El mismo que llevó a un joven energúmeno blanco, apenas de veintiún años de edad, racista desde chiquito y convencido de que el color de su piel debe ser el único permitido en Estados Unidos, a acribillar, sin contemplaciones, a unos afroamericanos que asistían a un servicio religioso en la histórica  Iglesia Emanuel de Charleston, en Carolina del Sur.

¿Hay la posibilidad de que, después del terror vivido el 11 de septiembre de 2001, en Nueva York, vuelva a darse en suelo estadounidense una acción coordinada de una magnitud similar, o parecida a la que aterrorizó a Paris el pasado 13 de noviembre?

Es imposible tener la certeza de que acciones  de esas características no volverán a suceder en un país envuelto en una guerra a muerte contra ISIS. Pero lo que sí es seguro es que en un territorio donde hay 88 armas por cada 100 habitantes, cualquier demente, a nombre de Ala, el Ku-Klux-Klan, la Virgen María o El Guazón, podrá entrar a un recinto cualquier, armado hasta los dientes, y abrir fuego.

Y todos los servicios de inteligencia se romperán la cabeza tratando de descifrar el enigma, los móviles, las relaciones, los contactos, las horas antes del atentado, con quién habló el asesino, a dónde viajó, qué comía. Y los radicales de siempre sacarán provecho del pánico generado, de la indignación, del miedo.

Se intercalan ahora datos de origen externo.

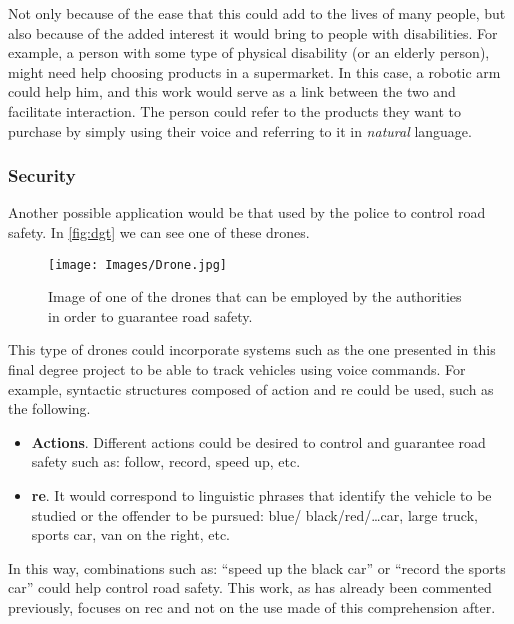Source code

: Not only because of the ease that this could add to the lives of many people,
but also because of the added interest it would bring to people with
disabilities. For example, a person with some type of physical disability (or
an elderly person), might need help choosing products in a supermarket. In this
case, a robotic arm could help him, and this work would serve as a link between
the two and facilitate interaction. The person could refer to the products they
want to purchase by simply using their voice and referring to it in
\emph{natural} language.

\subsubsection{Security}

Another possible application would be that used by the police to control road
safety. In \vref{fig:dgt} we can see one of these drones.

\begin{figure}[ht]
  \centering
  \texttt{[image: Images/Drone.jpg]}
  \caption[Drones employed for road safety]{Image of one of the drones that can
    be employed by the authorities in order to guarantee road safety.}
  \label{fig:dgt}
\end{figure}

This type of drones could incorporate systems such as the one presented in this
final degree project to be able to track vehicles using voice commands. For
example, syntactic structures composed of action and \gls{re} could be used,
such as the following.

\begin{itemize}
  \item \textbf{Actions}. Different actions could be desired to control and
  guarantee road safety such as: follow, record, speed up, etc.
  \item \textbf{\gls*{re}}. It would correspond to linguistic phrases that
  identify the vehicle to be studied or the offender to be pursued: blue/
  black/red/\ldots car, large truck, sports car, van on the right, etc.
\end{itemize}

In this way, combinations such as: ``speed up the black car'' or ``record the
sports car'' could help control road safety. This work, as has already been
commented previously, focuses on \gls{rec} and not on the use made of this
comprehension after.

Así se encuentra ahora este país, con la paranoia en alerta roja, con medidas de seguridad extremas en los aeropuertos, y sin espantar todavía, a pesar de las evidencias, el peor demonio que se pasea, sin remedio, por todas las esquinas del imperio: la posibilidad de adquirir un arma (corta o larga, de cacería o de guerra) con la misma facilidad –casi- con la que se compra un electrodoméstico.

El terrorismo ha vuelto a ser uno de los ejes de la campaña presidencial. Quién mostrará más los dientes en la tumultuosa geopolítica del medio oriente, quién será más convincente en el manejo del enemigo externo, ahí estará una de las llaves para entrar a la Casa Blanca.
Republicanos y demócratas no quieren actuar de verdad para poner controles efectivos en el comercio de armas. La razón es sencilla y preocupante: hay un electorado que se ha comido el cuento de que sus derechos serán vulnerados si alguien se mete con sus pistolas. Y los fabricantes de productos bélicos están felices con sus empleados de la Asociación Nacional del Rifle y con una enmienda, en la constitución, que les garantiza su negocio a perpetuidad.

Es la combinación perfecta para que continúe la tragedia en medio de la  fantasía de que Estados Unidos es una nación excepcional, grande, en donde todo, o casi todo, está bajo control.